When I was standard six I was promoted to a better class. So my chances in bumping to her were less than before. One notable thing did happen though, one day I dropped my pencil box as we were entering the library on the second floor. I rushed down to get it and there I was her picking up every single stationery and neatly place them back in. Then she smile looked at me and I heard the sweetest voice...
"Awak punya ke?"
I took it and went away. Never looking back.
Time went by and I never had the courage to confess anything to her. Then UPSR went by and I heard that she will be enrolling to Lembah Keramat secondary school, I got into Melawati. So I knew I will probably never see her again. I tried to see her and tell her about things on the last few weeks of school but I just couldn't find the words.
So after school was over came the fasting month of Ramadhan. I like boys at the time would visit our small surau (mosque) to meet and play around. That was when I saw her going in for the Tarawikh prayers with her mom.
So one night, one of the last nights of tujuh likur. I decided not to join the boys playing around but instead pray. I have never before (well I was 12) prayed as hard as that night. In my Doa, I asked god many things.. forgive my sins, protect my family and at the last line I prayed that I would be given the chance to at least, at least see her one more time, even if it's the last, I don't mind for I just wanted to have the chance to see her before it was all over.
Then after the prayers I walked out heading for home.
And like a miracle there she was at the entrance as she too was heading home. The other kids has gone off somewhere and the adults decided to stay. So there we were just the two of us. We both walk in that breezy beautiful tropical night no less than a meter apart yet not a word was spoken. It was as if everything stopped moving except the two of us and the wind whispering in my ear coercing me to say something......
"Mana mak awak?"
She replied... "Dia sambung sampai 20 rakaat."

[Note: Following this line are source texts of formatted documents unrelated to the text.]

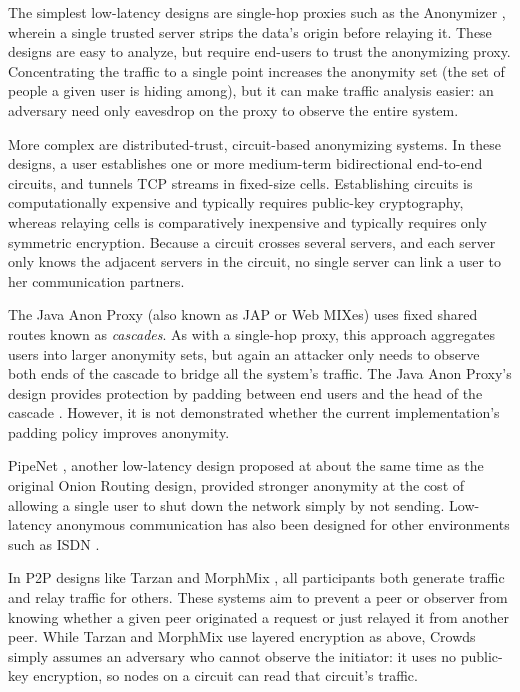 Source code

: \documentclass[times,10pt,twocolumn]{article}
\begin{document}
The simplest low-latency designs are single-hop proxies such as the
Anonymizer \cite{anonymizer}, wherein a single trusted server strips the
data's origin before relaying it.  These designs are easy to
analyze, but require end-users to trust the anonymizing proxy. 
Concentrating the traffic to a single point increases the anonymity set
(the set of people a given user is hiding among), but it can make traffic
analysis easier: an adversary need only eavesdrop on the proxy to observe
the entire system.

More complex are distributed-trust, circuit-based anonymizing systems.
In these designs, a user establishes one or more medium-term bidirectional
end-to-end circuits, and tunnels TCP streams in fixed-size cells.
Establishing circuits is computationally expensive and typically
requires public-key
cryptography, whereas relaying cells is comparatively inexpensive and
typically requires only symmetric encryption.
Because a circuit crosses several servers, and each server only knows
the adjacent servers in the circuit, no single server can link a
user to her communication partners.

The Java Anon Proxy (also known as JAP or Web MIXes) uses fixed shared
routes known as \emph{cascades}.  As with a single-hop proxy, this
approach aggregates users into larger anonymity sets, but again an
attacker only needs to observe both ends of the cascade to bridge all
the system's traffic.  The Java Anon Proxy's design provides
protection by padding between end users and the head of the cascade
\cite{web-mix}. However, it is not demonstrated whether the current
implementation's padding policy improves anonymity.

PipeNet \cite{back01, pipenet}, another low-latency design proposed at
about the same time as the original Onion Routing design, provided
stronger anonymity at the cost of allowing a single user to shut
down the network simply by not sending.  Low-latency anonymous
communication has also been designed for other environments such as
ISDN \cite{isdn-mixes}.

In P2P designs like Tarzan \cite{tarzan:ccs02} and MorphMix
\cite{morphmix:fc04}, all participants both generate traffic and relay
traffic for others. These systems aim to prevent a peer
or observer from knowing whether a given peer originated a request
or just relayed it from another peer. While Tarzan and MorphMix use
layered encryption as above, Crowds \cite{crowds-tissec} simply assumes
an adversary who cannot observe the initiator: it uses no public-key
encryption, so nodes on a circuit can read that circuit's traffic.
\end{document}
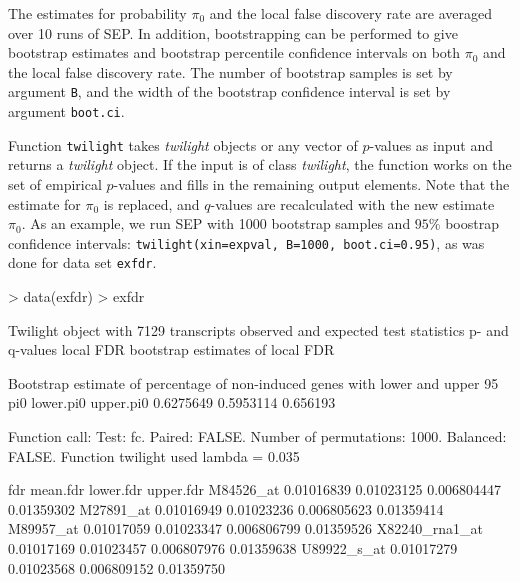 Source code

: \documentclass[11pt,a4paper,fleqn]{report}
\newcommand{\Robject}[1]{{\texttt{#1}}}
\newcommand{\Rfunction}[1]{{\texttt{#1}}}
\newcommand{\Rclass}[1]{{\textit{#1}}}
\newcommand{\Rfunarg}[1]{{\texttt{#1}}}
\begin{document}
The estimates for probability $\pi_0$ and the local false discovery rate are averaged over 10 runs of SEP. In addition, bootstrapping can be performed to give bootstrap estimates and bootstrap percentile confidence intervals on both $\pi_0$ and the local false discovery rate. The number of bootstrap samples is set by argument \Rfunarg{B}, and the width of the bootstrap confidence interval is set by argument \Rfunarg{boot.ci}.

Function \Rfunction{twilight} takes \Rclass{twilight} objects or any vector of $p$-values as input and returns a \Rclass{twilight} object. If the input is of class \Rclass{twilight}, the function works on the set of empirical $p$-values and fills in the remaining output elements. Note that the estimate for $\pi_0$ is replaced, and $q$-values are recalculated with the new estimate $\pi_0$.
As an example, we run SEP with 1000 bootstrap samples and $95\%$ boostrap confidence intervals: \Rfunction{twilight(xin=expval, B=1000, boot.ci=0.95)}, as was done for data set \Robject{exfdr}.
\begin{Schunk}
\begin{Sinput}
> data(exfdr)
> exfdr
\end{Sinput}
\begin{Soutput}
 Twilight object with
     7129 transcripts
     observed and expected test statistics
     p- and q-values
     local FDR
     bootstrap estimates of local FDR

 Bootstrap estimate of percentage of non-induced
 genes with lower and upper 95% CI:
       pi0 lower.pi0 upper.pi0
 0.6275649 0.5953114  0.656193

 Function call:
 Test: fc. Paired: FALSE. Number of permutations: 1000. Balanced: FALSE. 
 Function twilight used lambda = 0.035 
\end{Soutput}
\end{Schunk}
\begin{Schunk}
\begin{Soutput}
                      fdr   mean.fdr   lower.fdr  upper.fdr
M84526_at      0.01016839 0.01023125 0.006804447 0.01359302
M27891_at      0.01016949 0.01023236 0.006805623 0.01359414
M89957_at      0.01017059 0.01023347 0.006806799 0.01359526
X82240_rna1_at 0.01017169 0.01023457 0.006807976 0.01359638
U89922_s_at    0.01017279 0.01023568 0.006809152 0.01359750
\end{Soutput}
\end{Schunk}
\end{document}
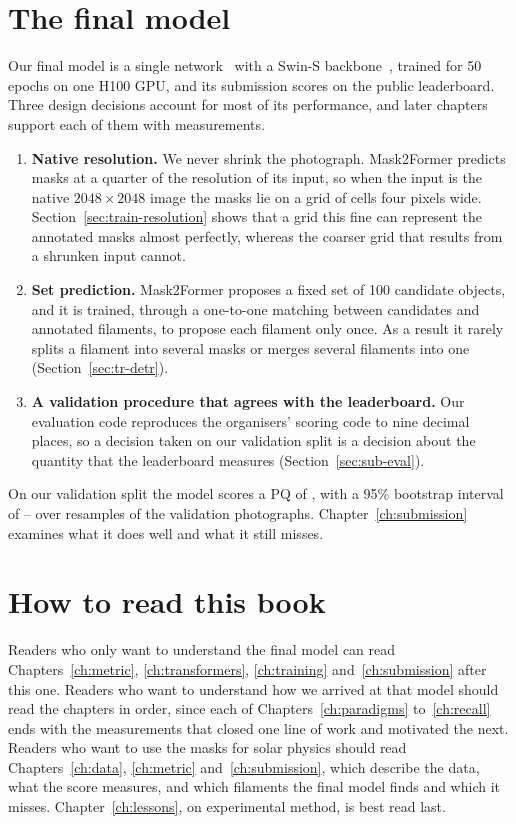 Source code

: \section{The final model}\label{sec:intro-winner}
Our final model is a single  network~\citep{mask2former} with a Swin-S
backbone~\citep{swin}, trained for 50 epochs on one H100 GPU, and its submission scores
\BestPublic{} on the public leaderboard. Three
design decisions account for most of its performance, and later chapters support each of them
with measurements.
\begin{enumerate}[leftmargin=*,itemsep=2pt]
\item \textbf{Native resolution.} We never shrink the photograph. Mask2Former predicts masks at a
quarter of the resolution of its input, so when the input is the native $2048\times2048$ image
the masks lie on a grid of cells four pixels wide. Section~\ref{sec:train-resolution} shows that a
grid this fine can represent the annotated masks almost perfectly, whereas the coarser grid that
results from a shrunken input cannot.
\item \textbf{Set prediction.} Mask2Former proposes a fixed set of 100 candidate objects, and it is
trained, through a one-to-one matching between candidates and annotated filaments, to propose each
filament only once. As a result it rarely splits a filament into several masks or merges several
filaments into one (Section~\ref{sec:tr-detr}).
\item \textbf{A validation procedure that agrees with the leaderboard.} Our evaluation code
reproduces the organisers' scoring code to nine decimal places, so a decision taken on our
validation split is a decision about the quantity that the leaderboard measures
(Section~\ref{sec:sub-eval}).
\end{enumerate}
On our validation split the model scores a PQ of \HostPQ{}, with a 95\% bootstrap interval of
\PQLow{}--\PQHigh{} over resamples of the validation photographs. Chapter~\ref{ch:submission}
examines what it does well and what it still misses.

\section{How to read this book}\label{sec:intro-read}
Readers who only want to understand the final model can read Chapters~\ref{ch:metric},
\ref{ch:transformers}, \ref{ch:training} and~\ref{ch:submission} after this one. Readers who want
to understand how we arrived at that model should read the chapters in order, since each of
Chapters~\ref{ch:paradigms} to~\ref{ch:recall} ends with the measurements that closed one line of
work and motivated the next. Readers who want to use the masks for solar physics should read
Chapters~\ref{ch:data}, \ref{ch:metric} and~\ref{ch:submission}, which describe the data, what the
score measures, and which filaments the final model finds and which it misses.
Chapter~\ref{ch:lessons}, on experimental method, is best read last.

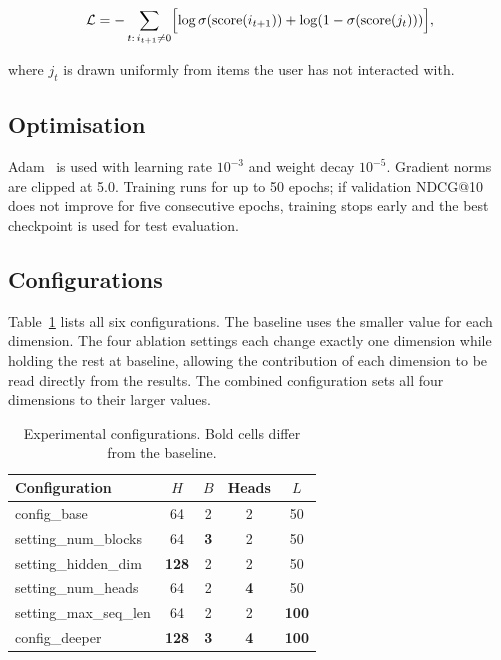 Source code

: \documentclass[sigconf]{acmart}
\begin{document}
\begin{align}
  \mathcal{L} = -\sum_{t:\, i_{t+1} \neq 0}
    \Bigl[
      \log \sigma(\text{score}(i_{t+1}))
      + \log(1 - \sigma(\text{score}(j_t)))
    \Bigr],
\end{align}

where $j_t$ is drawn uniformly from items the user has not interacted with.

\subsection{Optimisation}

Adam~\cite{kingma2015adam} is used with learning rate $10^{-3}$ and weight
decay $10^{-5}$. Gradient norms are clipped at 5.0. Training runs for up to 50
epochs; if validation NDCG@10 does not improve for five consecutive epochs,
training stops early and the best checkpoint is used for test evaluation.

\subsection{Configurations}

Table~\ref{tab:configs} lists all six configurations. The baseline uses the
smaller value for each dimension. The four ablation settings each change exactly
one dimension while holding the rest at baseline, allowing the contribution of
each dimension to be read directly from the results. The combined configuration
sets all four dimensions to their larger values.

\begin{table}[h]
\centering
\caption{Experimental configurations. Bold cells differ from the baseline.}
\label{tab:configs}
\begin{tabular}{lcccc}
\toprule
Configuration        & $H$   & $B$ & Heads & $L$   \\
\midrule
config\_base          & 64    & 2   & 2     & 50    \\
setting\_num\_blocks   & 64    & \textbf{3}   & 2     & 50    \\
setting\_hidden\_dim   & \textbf{128}  & 2   & 2     & 50    \\
setting\_num\_heads    & 64    & 2   & \textbf{4}     & 50    \\
setting\_max\_seq\_len  & 64    & 2   & 2     & \textbf{100}  \\
config\_deeper        & \textbf{128}  & \textbf{3}   & \textbf{4}     & \textbf{100}  \\
\bottomrule
\end{tabular}
\end{table}
\end{document}
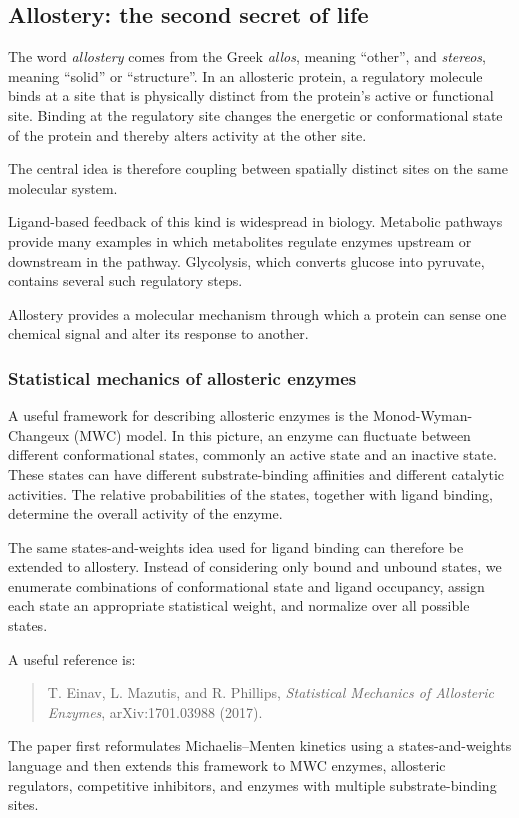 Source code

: \subsection{Allostery: the second secret of life}

The word \emph{allostery} comes from the Greek \emph{allos}, meaning ``other'', and \emph{stereos}, meaning ``solid'' or ``structure''.
In an allosteric protein, a regulatory molecule binds at a site that is physically distinct from the protein's active or functional site.
Binding at the regulatory site changes the energetic or conformational state of the protein and thereby alters activity at the other site.

The central idea is therefore coupling between spatially distinct sites on the same molecular system.

Ligand-based feedback of this kind is widespread in biology.
Metabolic pathways provide many examples in which metabolites regulate enzymes upstream or downstream in the pathway.
Glycolysis, which converts glucose into pyruvate, contains several such regulatory steps.

Allostery provides a molecular mechanism through which a protein can sense one chemical signal and alter its response to another.

\subsubsection{Statistical mechanics of allosteric enzymes}

A useful framework for describing allosteric enzymes is the Monod-Wyman-Changeux (MWC) model.
In this picture, an enzyme can fluctuate between different conformational states, commonly an active state and an inactive state.
These states can have different substrate-binding affinities and different catalytic activities.
The relative probabilities of the states, together with ligand binding, determine the overall activity of the enzyme.

The same states-and-weights idea used for ligand binding can therefore be extended to allostery.
Instead of considering only bound and unbound states, we enumerate combinations of conformational state and ligand occupancy, assign each state an appropriate statistical weight, and normalize over all possible states.

A useful reference is:

\begin{quote}
T. Einav, L. Mazutis, and R. Phillips,
\textit{Statistical Mechanics of Allosteric Enzymes},
arXiv:1701.03988 (2017).
\end{quote}

The paper first reformulates Michaelis--Menten kinetics using a states-and-weights language and then extends this framework to MWC enzymes, allosteric regulators, competitive inhibitors, and enzymes with multiple substrate-binding sites.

"Saya dengar awak pergi kat Lembah Keramat, betul ke?"
"Haah, awak sekolah kat mana nanti?"
Then came a junction.. one was to her home and the other was mine. Then she looked at me and said..
"Ok Zaidel, kita balik dulu ye. Bila-bila nanti kita jumpa lagi ye. Bye...."
So that was how my love ended.
It had no climax, no plot, no twist and no dramatic scene.
All it had was
me..... her...... and a beautiful tropical night.
I learned what a heartbreak is at a very young age.
Indeed, I never saw her after that.
I wonder what happened to her. By now she is probably happily married with two kids.